5. When it is your turn to play you must either:
* place a red counter in an empty square, or
* replace a red counter already on the board with an orange one, or
* replace an orange counter already on the board with a green one.
6. You win by completing a line (row, column, or diagonal) of three counters all the same colour. (Clarification: it doesn’t matter who placed the first counter(s) in the line – it’s the third counter of the line which determines the winner.)
VERSION 2
So you may want to move on to VERSION 2. This game modifies rule (2), so that your 3×3 board has an additional 3×1 strip placed against one edge, and the board now becomes a 4×3 board.
VERSION 3
For many people version 2 is just about right, but for real addicts there’s more to come.

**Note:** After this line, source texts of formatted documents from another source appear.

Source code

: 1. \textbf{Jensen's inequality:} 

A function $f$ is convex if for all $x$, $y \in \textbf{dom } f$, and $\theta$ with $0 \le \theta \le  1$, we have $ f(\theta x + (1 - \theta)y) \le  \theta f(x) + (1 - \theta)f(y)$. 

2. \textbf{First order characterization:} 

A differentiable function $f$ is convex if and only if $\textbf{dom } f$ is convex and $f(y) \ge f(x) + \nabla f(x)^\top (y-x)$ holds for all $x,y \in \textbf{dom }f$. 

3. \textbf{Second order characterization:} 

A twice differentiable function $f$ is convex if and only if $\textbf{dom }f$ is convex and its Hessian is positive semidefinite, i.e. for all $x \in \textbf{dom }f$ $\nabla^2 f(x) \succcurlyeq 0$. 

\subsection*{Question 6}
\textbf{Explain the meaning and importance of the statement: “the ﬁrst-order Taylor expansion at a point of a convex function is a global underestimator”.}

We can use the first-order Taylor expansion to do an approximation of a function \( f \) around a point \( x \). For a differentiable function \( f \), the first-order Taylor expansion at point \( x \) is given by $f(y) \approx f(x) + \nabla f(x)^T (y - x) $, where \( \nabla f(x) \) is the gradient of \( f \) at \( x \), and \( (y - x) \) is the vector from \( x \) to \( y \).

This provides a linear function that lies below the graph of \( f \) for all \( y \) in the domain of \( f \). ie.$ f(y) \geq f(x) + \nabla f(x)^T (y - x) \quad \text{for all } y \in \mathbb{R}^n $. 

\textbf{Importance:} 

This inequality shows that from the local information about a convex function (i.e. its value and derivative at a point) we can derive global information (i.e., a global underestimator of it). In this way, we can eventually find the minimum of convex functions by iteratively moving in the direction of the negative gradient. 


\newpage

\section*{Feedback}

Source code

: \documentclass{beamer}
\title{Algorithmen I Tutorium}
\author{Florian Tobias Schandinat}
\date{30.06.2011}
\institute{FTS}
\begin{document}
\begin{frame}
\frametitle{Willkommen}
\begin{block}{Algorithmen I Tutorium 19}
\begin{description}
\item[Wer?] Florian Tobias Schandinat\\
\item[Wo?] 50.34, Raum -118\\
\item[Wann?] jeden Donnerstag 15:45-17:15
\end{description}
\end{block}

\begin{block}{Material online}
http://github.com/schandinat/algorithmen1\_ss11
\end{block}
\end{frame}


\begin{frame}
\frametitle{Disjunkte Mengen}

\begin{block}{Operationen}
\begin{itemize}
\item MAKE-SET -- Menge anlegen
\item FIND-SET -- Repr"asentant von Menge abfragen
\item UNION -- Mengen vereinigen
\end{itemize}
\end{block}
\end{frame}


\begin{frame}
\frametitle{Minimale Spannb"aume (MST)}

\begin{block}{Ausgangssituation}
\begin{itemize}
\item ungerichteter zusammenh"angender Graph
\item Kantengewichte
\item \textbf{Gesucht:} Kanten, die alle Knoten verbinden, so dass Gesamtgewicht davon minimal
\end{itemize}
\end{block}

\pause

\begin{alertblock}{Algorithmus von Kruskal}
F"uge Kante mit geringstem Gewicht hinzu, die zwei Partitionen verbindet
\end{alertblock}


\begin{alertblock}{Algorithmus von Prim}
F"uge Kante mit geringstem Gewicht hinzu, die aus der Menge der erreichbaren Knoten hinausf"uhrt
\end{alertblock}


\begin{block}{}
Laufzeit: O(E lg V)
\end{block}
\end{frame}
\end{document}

If you like your games to make your head hurt, then try VERSION 3. If you made your board for version 2 in the form I described it, you have a two-piece board (a 3×3 square and a 3×1 oblong. In version 3 players have a new option; instead of placing a counter they may move the strip (and any counters on it). The strip may be turned through 180 degrees, or slid (and turned if preferred) to line up against another edge of the 3×3 section of the board. All the other rules are unchanged, so you’re still trying to complete a line of three pieces all the same colour.
Problem of the week: Strike It Out
Strike It Out
Try this game:
Draw a number line from 1 to 20. The first player picks two numbers, crosses them out and circles either their sum or their difference. The second player crosses out the circled number and another number that’s still left, and again circle the sum or the difference.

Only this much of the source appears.